WHAT IS REQUIRED: Below is a listing. Quote from it, exactly, the lines from the one containing "as the universal" down to the one containing "that $P(x)$ is true''.", both ends included, and nothing else.

EXERCISE DATA:
============================================================

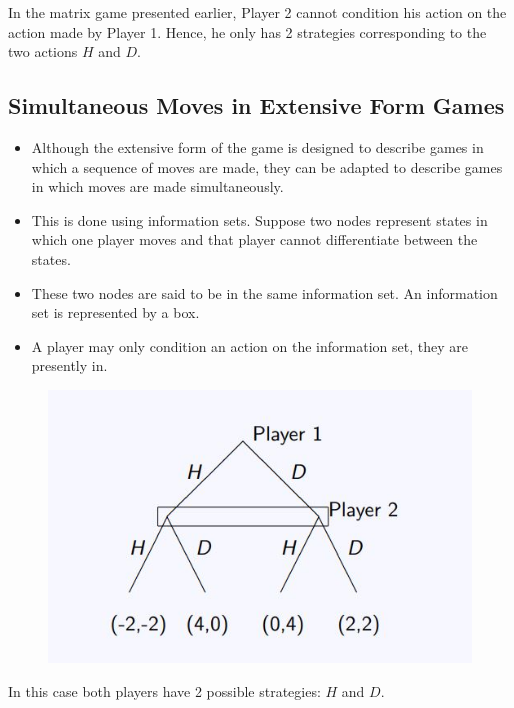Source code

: \documentclass[]{report}
\begin{document}
In the matrix game presented earlier, Player 2 cannot condition his
action on the action made by Player 1. Hence, he only has 2
strategies corresponding to the two actions $H$ and $D$.

\subsection{Simultaneous Moves in Extensive Form Games}
\begin{itemize}
	\item Although the extensive form of the game is designed to describe
	games in which a sequence of moves are made, they can be
	adapted to describe games in which moves are made
	simultaneously.
	\item This is done using information sets. Suppose two nodes represent
	states in which one player moves and that player cannot
	differentiate between the states.
	\item These two nodes are said to be in the same information set. An
	information set is represented by a box.
	\item A player may only condition an action on the information set,
	they are presently in.
\end{itemize}




\begin{figure}[h!]
\centering
\includegraphics[width=0.55\linewidth]{images/DR5-Slide15}
\caption{}
\label{fig:DR5-Slide15}
\end{figure}
\noindent In this case both players have 2 possible strategies: $H$ and $D$.

\end{document}
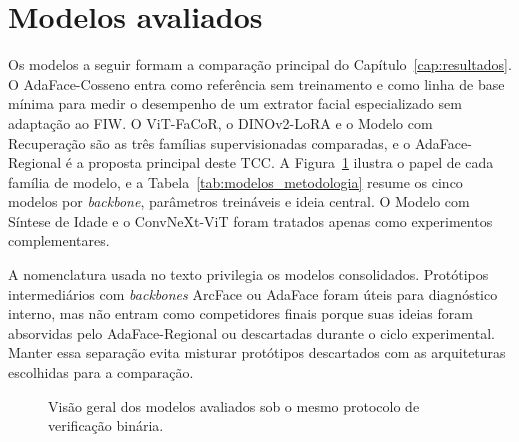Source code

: \section{Modelos avaliados}

Os modelos a seguir formam a comparação principal do Capítulo~\ref{cap:resultados}. O AdaFace-Cosseno entra como referência sem treinamento e como linha de base mínima para medir o desempenho de um extrator facial especializado sem adaptação ao FIW. O ViT-FaCoR, o DINOv2-LoRA e o Modelo com Recuperação são as três famílias supervisionadas comparadas, e o AdaFace-Regional é a proposta principal deste TCC. A Figura~\ref{fig:modelos_metodologia} ilustra o papel de cada família de modelo, e a Tabela~\ref{tab:modelos_metodologia} resume os cinco modelos por \textit{backbone}, parâmetros treináveis e ideia central. O Modelo com Síntese de Idade e o ConvNeXt-ViT foram tratados apenas como experimentos complementares.

A nomenclatura usada no texto privilegia os modelos consolidados. Protótipos intermediários com \textit{backbones} ArcFace ou AdaFace foram úteis para diagnóstico interno, mas não entram como competidores finais porque suas ideias foram absorvidas pelo AdaFace-Regional ou descartadas durante o ciclo experimental. Manter essa separação evita misturar protótipos descartados com as arquiteturas escolhidas para a comparação.

\begin{figure}[h]
\centering
{}
\caption{Visão geral dos modelos avaliados sob o mesmo protocolo de verificação binária.}
\label{fig:modelos_metodologia}
\end{figure}

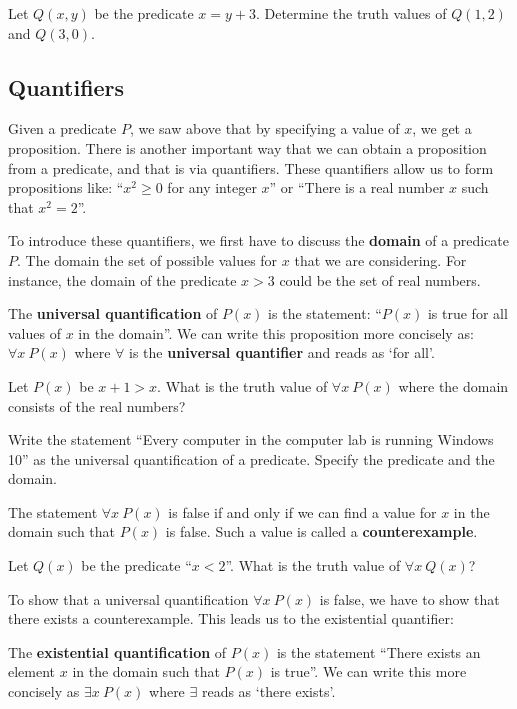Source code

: \example Let $Q(x,y)$ be the predicate $x=y+3$. 
  Determine the truth values of $Q(1,2)$ and $Q(3,0)$.

\subsection{Quantifiers}

Given a predicate $P$, we saw above that by specifying a value of $x$, 
we get a proposition. There is another important way that we can obtain 
a proposition from a predicate, and that is via quantifiers. 
These quantifiers allow us to form propositions like: 
``$x^2\geq 0$ for any integer $x$'' or 
``There is a real number $x$ such that $x^2=2$''.

To introduce these quantifiers, we first have to discuss the 
\textbf{domain} of a predicate $P$. The domain the set of 
possible values for $x$ that we are considering. 
For instance, the domain of the predicate $x>3$ could be the set of real numbers.

\begin{defn}
The \textbf{universal quantification} of $P(x)$ is the statement: 
``$P(x)$ is true for all values of $x$ in the domain''. 
We can write this proposition more concisely as: 
$\forall x\:P(x)$ where $\forall$ is the \textbf{universal quantifier} and reads as `for all'.
\end{defn}

\example Let $P(x)$ be $x+1>x$. What is the truth value of 
  $\forall x\:P(x)$ where the domain consists of the real numbers?

\example Write the statement 
  ``Every computer in the computer lab is running Windows 10'' 
  as the universal quantification of a predicate. Specify the predicate and the domain.

\begin{defn}
  The statement $\forall x\:P(x)$ is false if and only if 
  we can find a value for $x$ in the domain such that $P(x)$ is false. 
  Such a value is called a \textbf{counterexample}.
\end{defn}

\example Let $Q(x)$ be the predicate ``$x<2$''. What is the truth value of $\forall x\:Q(x)$?

To show that a universal quantification $\forall x\:P(x)$ is false, 
we have to show that there exists a counterexample. 
This leads us to the existential quantifier:

\begin{defn}
  The \textbf{existential quantification} of $P(x)$ is the statement 
  ``There exists an element $x$ in the domain such that $P(x)$ is true''. 
  We can write this more concisely as $\exists x\:P(x)$ where $\exists$ reads as `there exists'.
\end{defn}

============================================================

WRITTEN ANSWER:
  as the universal quantification of a predicate. Specify the predicate and the domain.

\begin{defn}
  The statement $\forall x\:P(x)$ is false if and only if 
  we can find a value for $x$ in the domain such that $P(x)$ is false. 
  Such a value is called a \textbf{counterexample}.
\end{defn}

\example Let $Q(x)$ be the predicate ``$x<2$''. What is the truth value of $\forall x\:Q(x)$?

To show that a universal quantification $\forall x\:P(x)$ is false, 
we have to show that there exists a counterexample. 
This leads us to the existential quantifier:

\begin{defn}
  The \textbf{existential quantification} of $P(x)$ is the statement 
  ``There exists an element $x$ in the domain such that $P(x)$ is true''. 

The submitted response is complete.